Ok so hey, I've read the first book and I'll try to say some things that may bear on your topic here, how prescience gets around the predestination paradox, well said!
I'm not into Game of Thrones, but I did like Dune. Just started listening to the mythgard series--so good!
SPOILERS AHEAD
There towards the end, where Paul faces down the Emperor and his retinue, I think we get a pretty concise summary of the political situation. He tells the Guild what he's said to the Fremen already: "The power to destroy a thing is the absolute control over it." Though it's the spice that's directly under discussion, we're given to understand that he and his army could overrun the whole universe at this point, right? And yet he's trying very hard to prevent the jihad, chiefly by surviving, not becoming a martyr.
He might not be right about his definition of absolute control, of course: look at the gom jabbar, which he brings up next with the Reverend Mother. She had him in a situation where she had the power to destroy a thing--namely him--but he determined by his actions whether she did or not.

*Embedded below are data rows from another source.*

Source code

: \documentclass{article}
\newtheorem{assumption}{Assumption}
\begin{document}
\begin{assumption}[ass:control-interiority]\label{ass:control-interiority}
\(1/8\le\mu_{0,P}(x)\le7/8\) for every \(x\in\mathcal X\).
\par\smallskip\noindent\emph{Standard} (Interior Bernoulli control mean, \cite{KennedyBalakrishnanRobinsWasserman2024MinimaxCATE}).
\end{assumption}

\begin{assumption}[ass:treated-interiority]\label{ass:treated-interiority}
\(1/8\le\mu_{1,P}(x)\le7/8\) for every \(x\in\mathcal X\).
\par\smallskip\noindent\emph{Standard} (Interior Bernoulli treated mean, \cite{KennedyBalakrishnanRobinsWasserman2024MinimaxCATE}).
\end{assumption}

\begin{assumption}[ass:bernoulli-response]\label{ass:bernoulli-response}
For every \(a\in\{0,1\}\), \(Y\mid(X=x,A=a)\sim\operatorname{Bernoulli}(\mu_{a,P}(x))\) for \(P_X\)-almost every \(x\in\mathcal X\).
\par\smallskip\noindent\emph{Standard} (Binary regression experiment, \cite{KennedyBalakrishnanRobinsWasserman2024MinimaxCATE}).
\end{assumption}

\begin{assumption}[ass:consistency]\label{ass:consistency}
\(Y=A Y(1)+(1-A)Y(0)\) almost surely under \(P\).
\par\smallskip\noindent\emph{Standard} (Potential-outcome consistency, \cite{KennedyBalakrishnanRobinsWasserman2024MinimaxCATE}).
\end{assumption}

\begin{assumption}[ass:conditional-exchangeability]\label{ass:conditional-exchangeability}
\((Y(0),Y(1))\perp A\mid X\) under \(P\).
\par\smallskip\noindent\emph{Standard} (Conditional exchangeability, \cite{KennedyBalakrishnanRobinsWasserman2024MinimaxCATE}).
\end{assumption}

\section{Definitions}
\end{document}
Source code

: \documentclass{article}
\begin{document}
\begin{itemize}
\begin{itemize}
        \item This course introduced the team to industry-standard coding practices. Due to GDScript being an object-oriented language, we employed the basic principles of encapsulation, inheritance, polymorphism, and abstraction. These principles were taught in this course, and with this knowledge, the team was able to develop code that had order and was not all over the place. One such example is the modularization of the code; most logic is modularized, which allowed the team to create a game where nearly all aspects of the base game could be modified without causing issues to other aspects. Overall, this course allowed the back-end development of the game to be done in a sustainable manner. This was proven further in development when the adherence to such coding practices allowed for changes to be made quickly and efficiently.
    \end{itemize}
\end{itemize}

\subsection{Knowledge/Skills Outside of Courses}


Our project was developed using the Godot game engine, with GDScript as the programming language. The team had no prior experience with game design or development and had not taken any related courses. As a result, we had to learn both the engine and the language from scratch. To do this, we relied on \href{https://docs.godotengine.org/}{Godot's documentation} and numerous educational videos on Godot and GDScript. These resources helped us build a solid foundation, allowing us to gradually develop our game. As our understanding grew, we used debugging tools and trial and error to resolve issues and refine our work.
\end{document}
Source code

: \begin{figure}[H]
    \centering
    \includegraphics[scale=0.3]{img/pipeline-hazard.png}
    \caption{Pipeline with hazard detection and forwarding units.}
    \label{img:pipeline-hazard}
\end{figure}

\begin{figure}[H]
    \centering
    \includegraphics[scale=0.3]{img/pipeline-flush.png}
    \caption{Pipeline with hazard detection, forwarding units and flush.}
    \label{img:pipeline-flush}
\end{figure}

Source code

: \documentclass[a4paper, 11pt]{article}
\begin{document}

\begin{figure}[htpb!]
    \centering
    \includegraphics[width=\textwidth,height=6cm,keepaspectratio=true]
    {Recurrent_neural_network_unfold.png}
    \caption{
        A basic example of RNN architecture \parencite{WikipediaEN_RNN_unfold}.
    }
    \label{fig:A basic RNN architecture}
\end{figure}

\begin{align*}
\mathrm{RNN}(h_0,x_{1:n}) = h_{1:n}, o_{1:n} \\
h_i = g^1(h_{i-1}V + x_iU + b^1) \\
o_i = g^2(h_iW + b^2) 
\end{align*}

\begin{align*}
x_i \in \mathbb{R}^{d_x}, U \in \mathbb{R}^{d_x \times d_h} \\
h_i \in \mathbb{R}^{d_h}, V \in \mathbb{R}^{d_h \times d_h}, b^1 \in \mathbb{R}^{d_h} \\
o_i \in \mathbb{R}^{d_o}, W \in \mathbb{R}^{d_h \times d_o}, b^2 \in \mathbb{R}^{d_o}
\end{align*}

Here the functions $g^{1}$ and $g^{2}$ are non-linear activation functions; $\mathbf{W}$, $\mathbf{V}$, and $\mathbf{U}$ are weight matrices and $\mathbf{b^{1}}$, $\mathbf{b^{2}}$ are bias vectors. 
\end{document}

Is that fair to say? If so, it's because they both believed in the power of words, of training and ritual in service of a very long-term goal. They believed in prophecy and the possibility of creating something being more important than destroying things.
So the economic (Guild), the political (Emperor and chief Houses), and the religious (Bene Gesserit) are all brought face to face here, but the tensest moments come between individuals. It's where Paul's prescience is blind, but he can feel the importance of the moment for that very reason. Is this one way of getting around the paradox? He defeats one rival--ironically by using his last breath to say he won't say the trigger word, he distracts him enough to win--but it sounds like the other, an almost-Kwisatz Haderach, makes the decision not to kill him despite being ordered to do so. Paul feels a "sense of brotherhood" with him--whatever it was in the Count's depths that stayed his hand, it was greater than political will and the power to destroy, too. Then the Princess makes her choice to go along with Paul's wish to marry. We've heard about her off and on and heard from her before every chapter, so in some sense we get glimpses of the future, too. Besides the branching aspect of Paul's prescience, this seems like the strongest testament to free will, as Jessica explains to Chani--that it matters how people interpret the story, that the two of them will be remembered in terms of that historical process as the story is handed down, rather than determined by the political expediency of the present. Unless they're using the Voice on us through the whole book, it's open to interpretation, not fixed beyond the possibility of change.
I would have a tough time piecing all this together, but it is a mind-expanding read, so those are some of my impressions, for what they're worth!